2010-04-10 Thread Reid Kleckner
Hey folks,

I was looking at tuning Python dicts for a data structures class final
project.  I've looked through Object/dictnotes.txt, and obviously
there's already a large body of work on this topic.  My idea was to
alter dict collision resolution as described in the hopscotch hashing
paper[1].  I think the PDF I have came from behind a pay-wall, so I
can't find a link to the original paper.

[1] http://en.wikipedia.org/wiki/Hopscotch_hashing

Just to be clear, this is an experiment I'm doing for a class.  If it
is successful, which I think is unlikely since Python dicts are
already well-tuned, I might consider trying to contribute it back to
CPython over the summer.

The basic idea of hopscotch hashing is to use linear probing with a
cutoff (H), but instead of rehashing when the probe fails, find the
next empty space in the table and move it into the neighborhood of the
original hash index.  This means you have to spend potentially a lot
of extra time during insertion, but it makes lookups very fast because
H is usually chosen such that the entire probe spans at most two cache
lines.  This is much better than the current random (what's the right
name for the current approach?) probing solution, which does
potentially a handful of random accesses into the table.

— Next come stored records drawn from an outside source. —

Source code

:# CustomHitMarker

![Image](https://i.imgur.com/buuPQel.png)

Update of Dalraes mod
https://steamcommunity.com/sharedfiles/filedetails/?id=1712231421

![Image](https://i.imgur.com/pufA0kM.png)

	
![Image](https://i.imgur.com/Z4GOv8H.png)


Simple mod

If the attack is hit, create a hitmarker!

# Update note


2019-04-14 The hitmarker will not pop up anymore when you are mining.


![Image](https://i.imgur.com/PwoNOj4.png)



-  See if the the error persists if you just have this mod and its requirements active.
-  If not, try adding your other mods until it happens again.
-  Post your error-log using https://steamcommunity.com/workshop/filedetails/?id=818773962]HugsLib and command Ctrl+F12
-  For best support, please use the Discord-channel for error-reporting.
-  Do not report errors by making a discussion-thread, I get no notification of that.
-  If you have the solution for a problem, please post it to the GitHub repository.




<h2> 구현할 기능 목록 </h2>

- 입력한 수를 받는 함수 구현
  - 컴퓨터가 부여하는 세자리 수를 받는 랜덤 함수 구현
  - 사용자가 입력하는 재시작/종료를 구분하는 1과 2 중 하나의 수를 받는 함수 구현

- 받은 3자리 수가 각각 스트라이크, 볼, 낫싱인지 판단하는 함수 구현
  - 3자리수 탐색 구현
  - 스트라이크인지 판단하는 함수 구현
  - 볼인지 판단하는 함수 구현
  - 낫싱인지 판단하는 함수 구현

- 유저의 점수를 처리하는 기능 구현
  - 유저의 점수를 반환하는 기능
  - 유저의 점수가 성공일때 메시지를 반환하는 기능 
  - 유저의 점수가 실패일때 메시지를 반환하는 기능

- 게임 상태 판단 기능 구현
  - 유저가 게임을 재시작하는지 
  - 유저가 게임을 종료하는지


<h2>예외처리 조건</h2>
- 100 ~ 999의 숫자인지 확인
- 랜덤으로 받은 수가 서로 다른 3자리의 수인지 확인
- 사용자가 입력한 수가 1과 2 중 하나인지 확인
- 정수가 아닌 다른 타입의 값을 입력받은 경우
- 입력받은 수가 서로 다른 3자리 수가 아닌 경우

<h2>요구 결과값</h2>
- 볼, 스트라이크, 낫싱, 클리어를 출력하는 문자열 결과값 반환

Looking at dictnotes.txt, I can see that people have experimented with
taking advantage of cache locality.  I was wondering what benchmarks
were used to glean these lessons before I write my own.  Python
obviously has very particular workloads that need to be modeled
appropriately, such as namespaces and **kwargs dicts.

Any other advice would also be helpful.

Thanks,
Reid


One caveat I need to work out:  If more than H items collide into a
single bucket, then you need to rehash.  However, if you have a
particularly evil hash function which always returns zero, no matter
how much you rehash, you will never be able to fit all the items into
the first H buckets.  This would cause an infinite loop, while I
believe the current solution will simply have terrible performance.
IMO the solution is just to increase H for the table if the rehash
fails, but realistically, this will never happen unless the programmer
is being evil.  I'd probably skip this detail for the class
implementation.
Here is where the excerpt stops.